[Opening The input section]

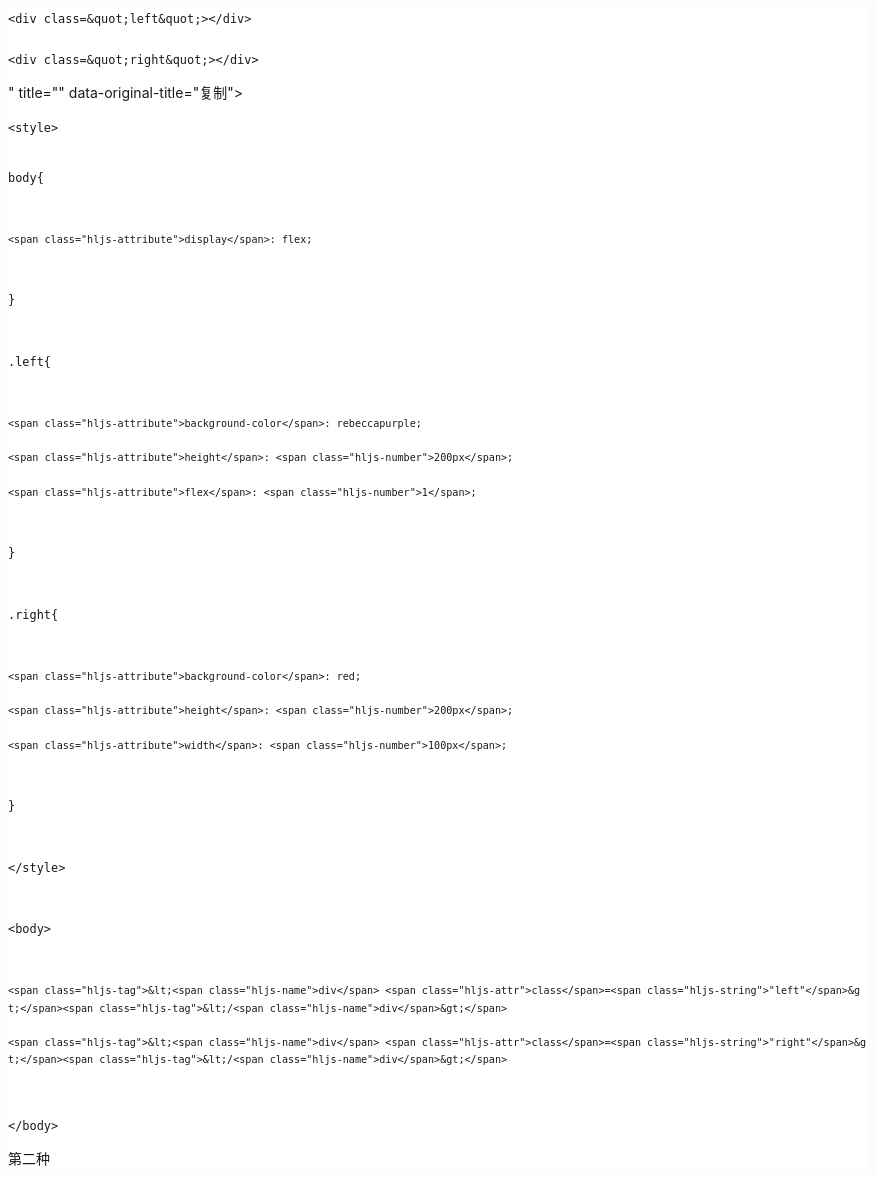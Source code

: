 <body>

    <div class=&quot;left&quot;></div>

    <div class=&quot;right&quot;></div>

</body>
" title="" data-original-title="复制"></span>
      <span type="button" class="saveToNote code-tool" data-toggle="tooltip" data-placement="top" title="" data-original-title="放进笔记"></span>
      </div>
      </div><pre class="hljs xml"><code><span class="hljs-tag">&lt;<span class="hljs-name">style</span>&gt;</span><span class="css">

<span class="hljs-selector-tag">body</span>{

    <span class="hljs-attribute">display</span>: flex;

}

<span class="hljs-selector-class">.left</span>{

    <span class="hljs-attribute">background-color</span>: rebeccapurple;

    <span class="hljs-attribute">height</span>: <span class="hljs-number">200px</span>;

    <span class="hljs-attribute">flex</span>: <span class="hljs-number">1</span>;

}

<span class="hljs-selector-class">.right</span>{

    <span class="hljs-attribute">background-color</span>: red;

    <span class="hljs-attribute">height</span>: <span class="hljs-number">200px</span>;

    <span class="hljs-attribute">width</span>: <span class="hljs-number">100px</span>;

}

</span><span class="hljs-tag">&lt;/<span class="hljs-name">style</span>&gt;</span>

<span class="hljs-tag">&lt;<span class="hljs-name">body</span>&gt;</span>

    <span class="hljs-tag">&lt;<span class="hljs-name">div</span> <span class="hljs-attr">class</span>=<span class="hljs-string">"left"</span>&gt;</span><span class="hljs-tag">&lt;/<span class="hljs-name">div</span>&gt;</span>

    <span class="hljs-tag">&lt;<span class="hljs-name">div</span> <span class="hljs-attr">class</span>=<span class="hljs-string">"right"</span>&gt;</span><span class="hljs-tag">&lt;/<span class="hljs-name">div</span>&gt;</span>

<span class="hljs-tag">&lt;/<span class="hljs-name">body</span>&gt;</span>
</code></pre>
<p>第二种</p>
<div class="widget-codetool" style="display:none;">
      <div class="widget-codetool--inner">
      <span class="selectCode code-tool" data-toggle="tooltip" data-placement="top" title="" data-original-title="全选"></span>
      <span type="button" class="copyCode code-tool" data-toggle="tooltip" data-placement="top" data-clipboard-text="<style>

[Closing The input section]

*Task directions:* Track down all lines above with the string "type" and copy them.

*Task solution:*
      <span type="button" class="saveToNote code-tool" data-toggle="tooltip" data-placement="top" title="" data-original-title="放进笔记"></span>
      <span type="button" class="copyCode code-tool" data-toggle="tooltip" data-placement="top" data-clipboard-text="<style>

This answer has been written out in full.